Gordon MacMillan disclosed his role in the 77th Brigade on his own LinkedIn profile, writing: “I have a strong interest in politics and international affairs and am a reserve officer in the British Army serving in 77th Brigade, which specialises in non-lethal engagement.”
The last part of the passage has been deleted since Mr MacMillan’s role was exposed by Middle East Eye.
The page says Mr MacMillan has been working at Twitter for six years and has been its Head of Editorial, Europe, the Middle East and Africa since July 2016.
His public profile contains several interactions with the 77th Brigade’s official Twitter account, which was made private after being hacked in February.

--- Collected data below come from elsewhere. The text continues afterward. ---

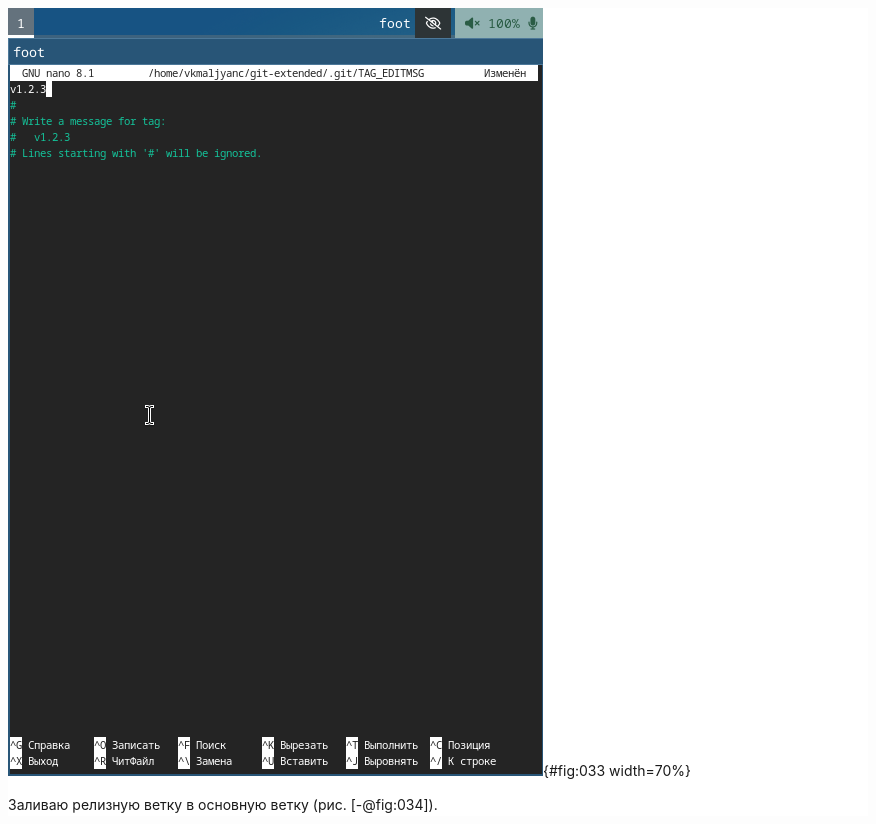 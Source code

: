 ![Редактирование файла](image/33.png){#fig:033 width=70%}

Заливаю релизную ветку в основную ветку (рис. [-@fig:034]).
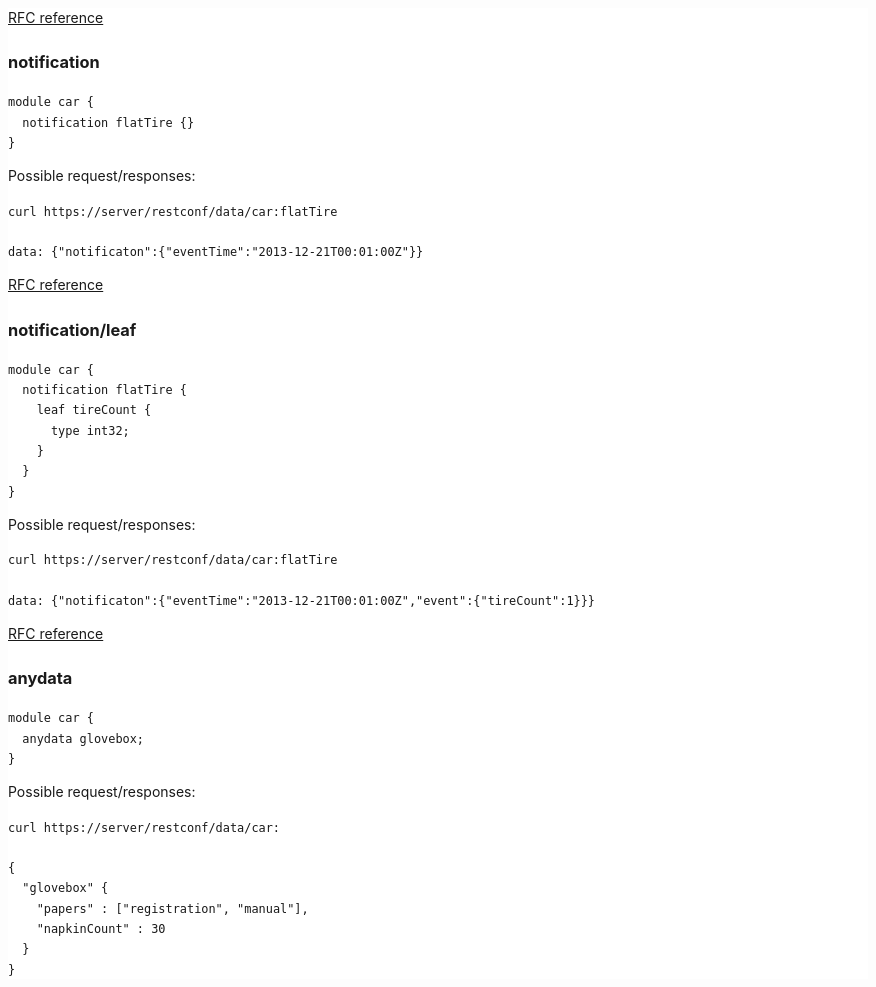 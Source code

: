 [RFC reference](https://datatracker.ietf.org/doc/html/rfc7950#section-7.15)

### notification

```
module car {
  notification flatTire {}   
}
```

Possible request/responses:

```
curl https://server/restconf/data/car:flatTire

data: {"notificaton":{"eventTime":"2013-12-21T00:01:00Z"}}
```

[RFC reference](https://datatracker.ietf.org/doc/html/rfc7950#section-7.16)

### notification/leaf

```
module car {
  notification flatTire {
    leaf tireCount {
      type int32;
    }
  }   
}
```

Possible request/responses:

```
curl https://server/restconf/data/car:flatTire

data: {"notificaton":{"eventTime":"2013-12-21T00:01:00Z","event":{"tireCount":1}}}
```

[RFC reference](https://datatracker.ietf.org/doc/html/rfc7950#section-7.16)

### anydata

```
module car {
  anydata glovebox;
}
```

Possible request/responses:

```
curl https://server/restconf/data/car:

{
  "glovebox" {
    "papers" : ["registration", "manual"],
    "napkinCount" : 30
  }
}
```
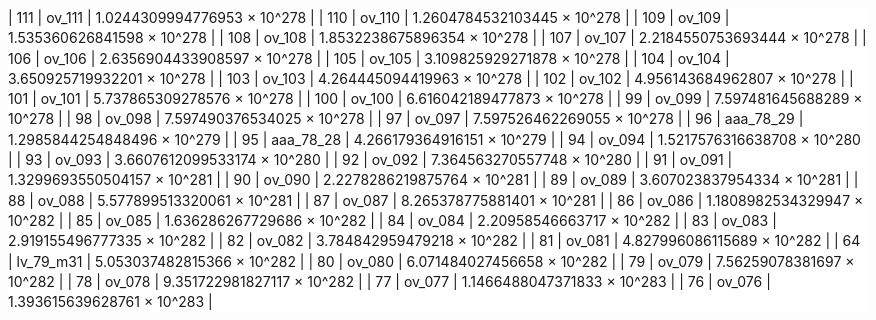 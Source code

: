 | 111 | ov_111 | 1.0244309994776953 × 10^278 |
| 110 | ov_110 | 1.2604784532103445 × 10^278 |
| 109 | ov_109 | 1.535360626841598 × 10^278 |
| 108 | ov_108 | 1.8532238675896354 × 10^278 |
| 107 | ov_107 | 2.2184550753693444 × 10^278 |
| 106 | ov_106 | 2.6356904433908597 × 10^278 |
| 105 | ov_105 | 3.109825929271878 × 10^278 |
| 104 | ov_104 | 3.650925719932201 × 10^278 |
| 103 | ov_103 | 4.264445094419963 × 10^278 |
| 102 | ov_102 | 4.956143684962807 × 10^278 |
| 101 | ov_101 | 5.737865309278576 × 10^278 |
| 100 | ov_100 | 6.616042189477873 × 10^278 |
| 99 | ov_099 | 7.597481645688289 × 10^278 |
| 98 | ov_098 | 7.597490376534025 × 10^278 |
| 97 | ov_097 | 7.597526462269055 × 10^278 |
| 96 | aaa_78_29 | 1.2985844254848496 × 10^279 |
| 95 | aaa_78_28 | 4.266179364916151 × 10^279 |
| 94 | ov_094 | 1.5217576316638708 × 10^280 |
| 93 | ov_093 | 3.6607612099533174 × 10^280 |
| 92 | ov_092 | 7.364563270557748 × 10^280 |
| 91 | ov_091 | 1.3299693550504157 × 10^281 |
| 90 | ov_090 | 2.2278286219875764 × 10^281 |
| 89 | ov_089 | 3.607023837954334 × 10^281 |
| 88 | ov_088 | 5.577899513320061 × 10^281 |
| 87 | ov_087 | 8.265378775881401 × 10^281 |
| 86 | ov_086 | 1.1808982534329947 × 10^282 |
| 85 | ov_085 | 1.636286267729686 × 10^282 |
| 84 | ov_084 | 2.20958546663717 × 10^282 |
| 83 | ov_083 | 2.919155496777335 × 10^282 |
| 82 | ov_082 | 3.784842959479218 × 10^282 |
| 81 | ov_081 | 4.827996086115689 × 10^282 |
| 64 | lv_79_m31 | 5.053037482815366 × 10^282 |
| 80 | ov_080 | 6.071484027456658 × 10^282 |
| 79 | ov_079 | 7.56259078381697 × 10^282 |
| 78 | ov_078 | 9.351722981827117 × 10^282 |
| 77 | ov_077 | 1.1466488047371833 × 10^283 |
| 76 | ov_076 | 1.393615639628761 × 10^283 | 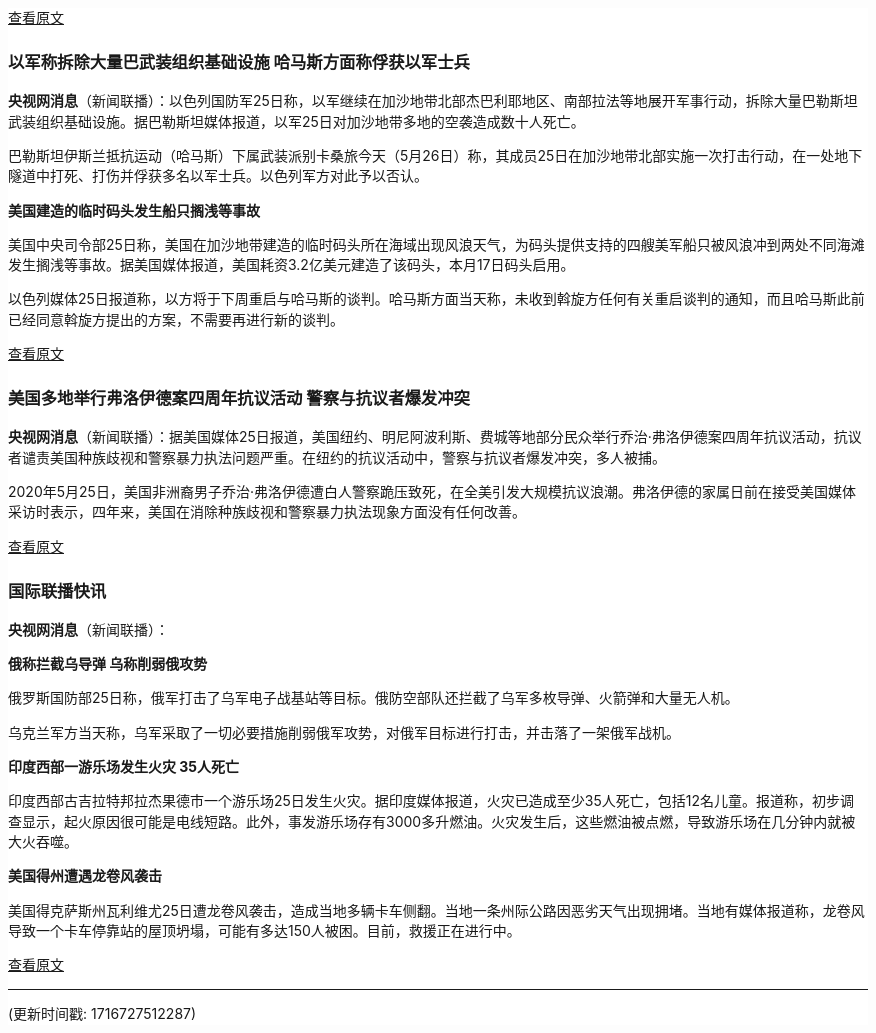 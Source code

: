 [查看原文](https://tv.cctv.com/2024/05/26/VIDEosX3FHXrHaFKyDm4cYfa240526.shtml)

### 以军称拆除大量巴武装组织基础设施 哈马斯方面称俘获以军士兵

<p><strong>央视网消息</strong>（新闻联播）：以色列国防军25日称，以军继续在加沙地带北部杰巴利耶地区、南部拉法等地展开军事行动，拆除大量巴勒斯坦武装组织基础设施。据巴勒斯坦媒体报道，以军25日对加沙地带多地的空袭造成数十人死亡。</p><p>巴勒斯坦伊斯兰抵抗运动（哈马斯）下属武装派别卡桑旅今天（5月26日）称，其成员25日在加沙地带北部实施一次打击行动，在一处地下隧道中打死、打伤并俘获多名以军士兵。以色列军方对此予以否认。</p><p><strong>美国建造的临时码头发生船只搁浅等事故</strong></p><p>美国中央司令部25日称，美国在加沙地带建造的临时码头所在海域出现风浪天气，为码头提供支持的四艘美军船只被风浪冲到两处不同海滩发生搁浅等事故。据美国媒体报道，美国耗资3.2亿美元建造了该码头，本月17日码头启用。</p><p>以色列媒体25日报道称，以方将于下周重启与哈马斯的谈判。哈马斯方面当天称，未收到斡旋方任何有关重启谈判的通知，而且哈马斯此前已经同意斡旋方提出的方案，不需要再进行新的谈判。</p>

[查看原文](https://tv.cctv.com/2024/05/26/VIDE15rngDKAjDi1yQKyZIjE240526.shtml)

### 美国多地举行弗洛伊德案四周年抗议活动 警察与抗议者爆发冲突

<p><strong>央视网消息</strong>（新闻联播）：据美国媒体25日报道，美国纽约、明尼阿波利斯、费城等地部分民众举行乔治·弗洛伊德案四周年抗议活动，抗议者谴责美国种族歧视和警察暴力执法问题严重。在纽约的抗议活动中，警察与抗议者爆发冲突，多人被捕。</p><p>2020年5月25日，美国非洲裔男子乔治·弗洛伊德遭白人警察跪压致死，在全美引发大规模抗议浪潮。弗洛伊德的家属日前在接受美国媒体采访时表示，四年来，美国在消除种族歧视和警察暴力执法现象方面没有任何改善。<br></p>

[查看原文](https://tv.cctv.com/2024/05/26/VIDE3Wey7bPdZR3Qzb33pABh240526.shtml)

### 国际联播快讯

<p><strong>央视网消息</strong>（新闻联播）：</p><p><strong>俄称拦截乌导弹 乌称削弱俄攻势</strong></p><p>俄罗斯国防部25日称，俄军打击了乌军电子战基站等目标。俄防空部队还拦截了乌军多枚导弹、火箭弹和大量无人机。</p><p>乌克兰军方当天称，乌军采取了一切必要措施削弱俄军攻势，对俄军目标进行打击，并击落了一架俄军战机。</p><p><strong>印度西部一游乐场发生火灾 35人死亡</strong></p><p>印度西部古吉拉特邦拉杰果德市一个游乐场25日发生火灾。据印度媒体报道，火灾已造成至少35人死亡，包括12名儿童。报道称，初步调查显示，起火原因很可能是电线短路。此外，事发游乐场存有3000多升燃油。火灾发生后，这些燃油被点燃，导致游乐场在几分钟内就被大火吞噬。</p><p><strong>美国得州遭遇龙卷风袭击</strong></p><p>美国得克萨斯州瓦利维尤25日遭龙卷风袭击，造成当地多辆卡车侧翻。当地一条州际公路因恶劣天气出现拥堵。当地有媒体报道称，龙卷风导致一个卡车停靠站的屋顶坍塌，可能有多达150人被困。目前，救援正在进行中。</p>

[查看原文](https://tv.cctv.com/2024/05/26/VIDEa4pODqJlSrplmTaJkLtB240526.shtml)



---

(更新时间戳: 1716727512287)

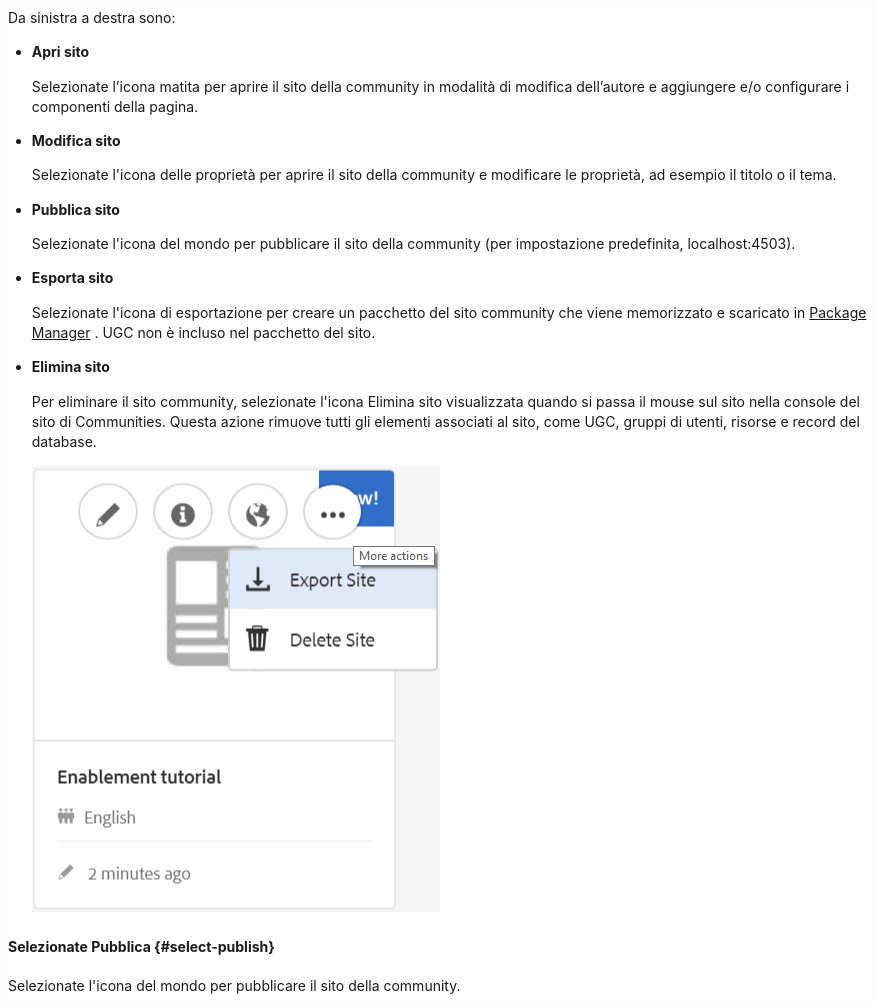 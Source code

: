 Da sinistra a destra sono:

* **Apri sito**

   Selezionate l’icona matita per aprire il sito della community in modalità di modifica dell’autore e aggiungere e/o configurare i componenti della pagina.

* **Modifica sito**

   Selezionate l&#39;icona delle proprietà per aprire il sito della community e modificare le proprietà, ad esempio il titolo o il tema.

* **Pubblica sito**

   Selezionate l&#39;icona del mondo per pubblicare il sito della community (per impostazione predefinita, localhost:4503).

* **Esporta sito**

   Selezionate l&#39;icona di esportazione per creare un pacchetto del sito community che viene memorizzato e scaricato in [Package Manager](/help/sites-administering/package-manager.md) .
UGC non è incluso nel pacchetto del sito.

* **Elimina sito**

   Per eliminare il sito community, selezionate l&#39;icona Elimina sito visualizzata quando si passa il mouse sul sito nella console del sito di Communities. Questa azione rimuove tutti gli elementi associati al sito, come UGC, gruppi di utenti, risorse e record del database.

   ![enablesiteazioni](assets/enablesiteactions.png)

#### Selezionate Pubblica {#select-publish}

Selezionate l&#39;icona del mondo per pubblicare il sito della community.
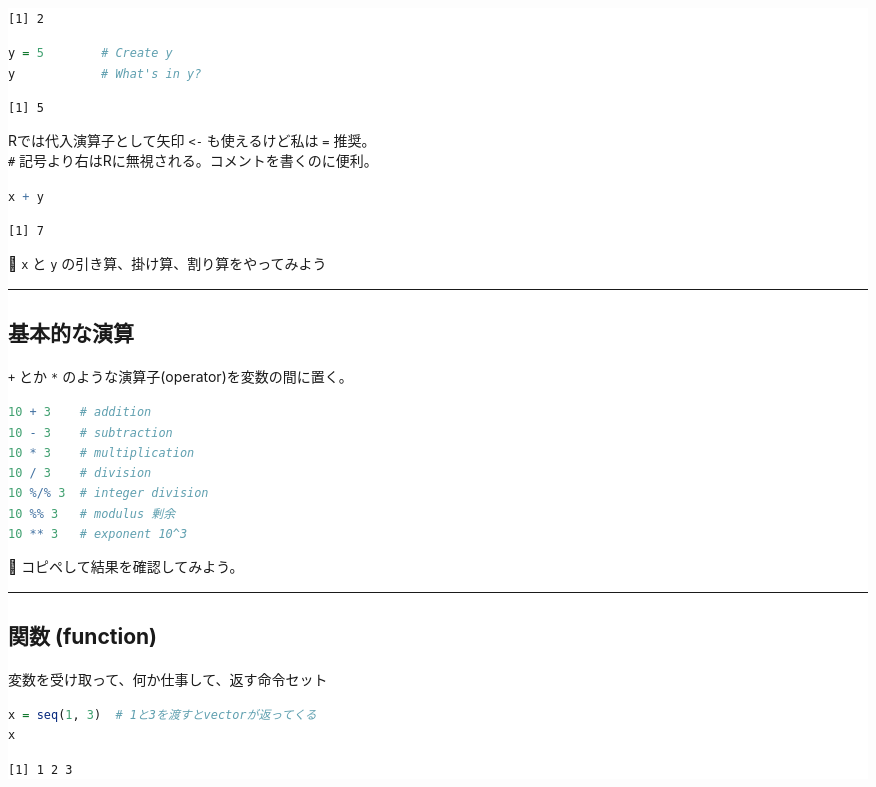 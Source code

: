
 ```
[1] 2
```

```r
y = 5        # Create y
y            # What's in y?
```

```
[1] 5
```

Rでは代入演算子として矢印 `<-` も使えるけど私は `=` 推奨。<br>
`#` 記号より右はRに無視される。コメントを書くのに便利。


```r
x + y
```

```
[1] 7
```

🔰 `x` と `y` の引き算、掛け算、割り算をやってみよう


---
## 基本的な演算

`+` とか `*` のような演算子(operator)を変数の間に置く。<br>

```r
10 + 3    # addition
10 - 3    # subtraction
10 * 3    # multiplication
10 / 3    # division
10 %/% 3  # integer division
10 %% 3   # modulus 剰余
10 ** 3   # exponent 10^3
```

🔰 コピペして結果を確認してみよう。

---
## 関数 (function)

変数を受け取って、何か仕事して、返す命令セット


```r
x = seq(1, 3)  # 1と3を渡すとvectorが返ってくる
x
```

```
[1] 1 2 3
```
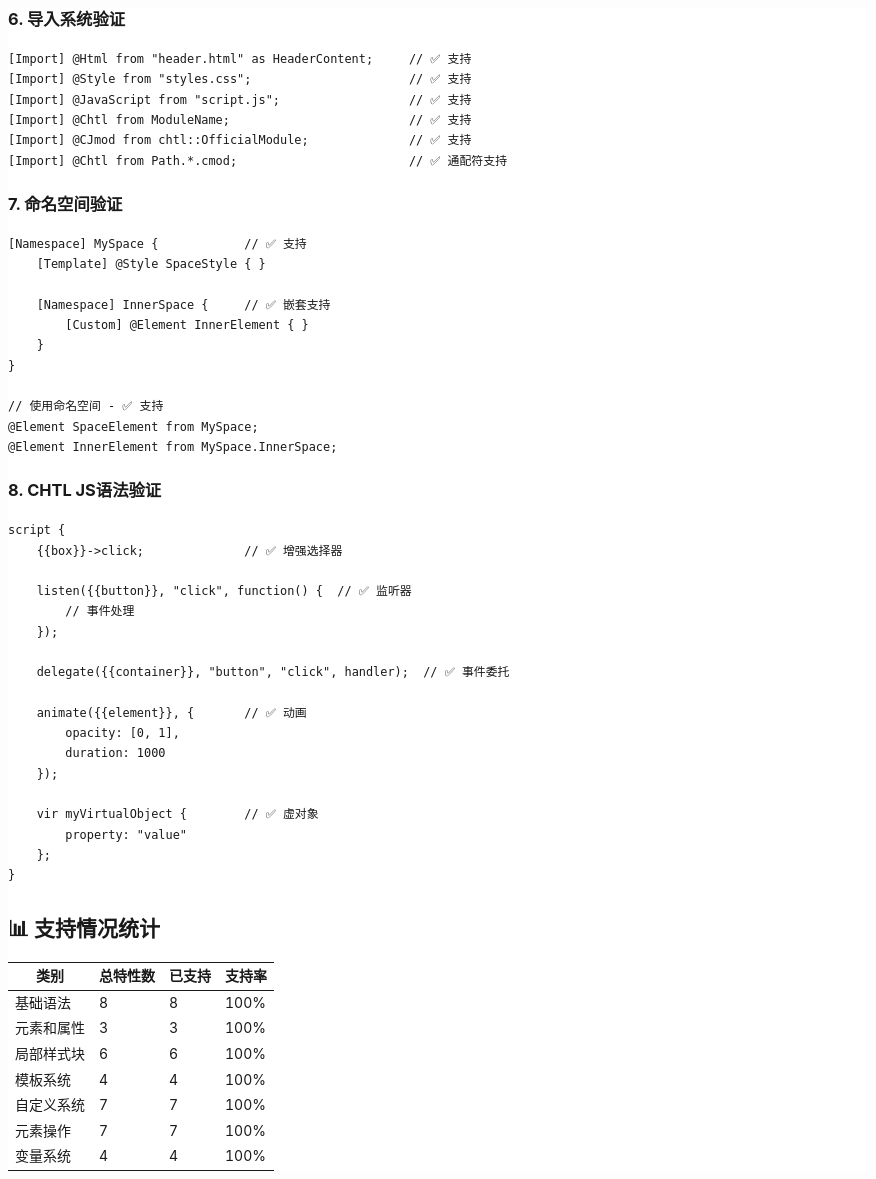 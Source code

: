 ### 6. 导入系统验证
```chtl
[Import] @Html from "header.html" as HeaderContent;     // ✅ 支持
[Import] @Style from "styles.css";                      // ✅ 支持
[Import] @JavaScript from "script.js";                  // ✅ 支持
[Import] @Chtl from ModuleName;                         // ✅ 支持
[Import] @CJmod from chtl::OfficialModule;              // ✅ 支持
[Import] @Chtl from Path.*.cmod;                        // ✅ 通配符支持
```

### 7. 命名空间验证
```chtl
[Namespace] MySpace {            // ✅ 支持
    [Template] @Style SpaceStyle { }
    
    [Namespace] InnerSpace {     // ✅ 嵌套支持
        [Custom] @Element InnerElement { }
    }
}

// 使用命名空间 - ✅ 支持
@Element SpaceElement from MySpace;
@Element InnerElement from MySpace.InnerSpace;
```

### 8. CHTL JS语法验证
```chtl
script {
    {{box}}->click;              // ✅ 增强选择器
    
    listen({{button}}, "click", function() {  // ✅ 监听器
        // 事件处理
    });
    
    delegate({{container}}, "button", "click", handler);  // ✅ 事件委托
    
    animate({{element}}, {       // ✅ 动画
        opacity: [0, 1],
        duration: 1000
    });
    
    vir myVirtualObject {        // ✅ 虚对象
        property: "value"
    };
}
```

## 📊 支持情况统计

| 类别 | 总特性数 | 已支持 | 支持率 |
|------|----------|--------|--------|
| 基础语法 | 8 | 8 | 100% |
| 元素和属性 | 3 | 3 | 100% |
| 局部样式块 | 6 | 6 | 100% |
| 模板系统 | 4 | 4 | 100% |
| 自定义系统 | 7 | 7 | 100% |
| 元素操作 | 7 | 7 | 100% |
| 变量系统 | 4 | 4 | 100% |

The 77th Brigade was created in January 2015 in a restructure of military units including the 15 Psychological Operations Group and Media Operations Group.
At the time, officials told journalists it would use social media including Facebook and Twitter to “fight in the information age”.
Troops were to deliver “means of shaping behaviour through the use of dynamic narratives”, using the “very best talent from the regulars and reserve”.
The Army reserve contains part-time volunteers, including civilian specialists, who provide support to the regular army for a minimum of 19 days a year.
The 77th Brigade website details tasks including “planning information activity” and conducting “adversary analysis”, as well as “engaging with audiences in order to influence perceptions” and creating products “that aim to influence behaviours”.
“Our aim is to challenge the difficulties of modern warfare using non-lethal engagement and legitimate non-military levers as a means to adapt behaviours of the opposing forces and adversaries,” it says. “77th Brigade is an agent of change.”
The Ministry of Defence did not confirm Mr MacMillan’s precise role but said reserves signed “conflict of interest declarations”.
An Army spokesperson said: “We employ specialist reserve personnel from a variety of civilian occupations in order to utilise the skills and experience of senior professionals.
“There is no relationship or agreement between 77th Brigade and Twitter, other than using it as a social media platform.”
A spokesman from Twitter told The Independent that it was an “open, neutral, and independent service” and that a review of Mr MacMillan’s service as an army reserve had found no violation of its policies.
“We do not allow our data services to be used to surveillance purposes or any in other manner inconsistent with people’s expectation of privacy,” a statement added.
“Employees who pursue external volunteer opportunities are encouraged to do so provided they are compliant with our company guidelines.
“We proactively publish all tweets and accounts relating to state-backed foreign information operations on the service – regardless of the source.”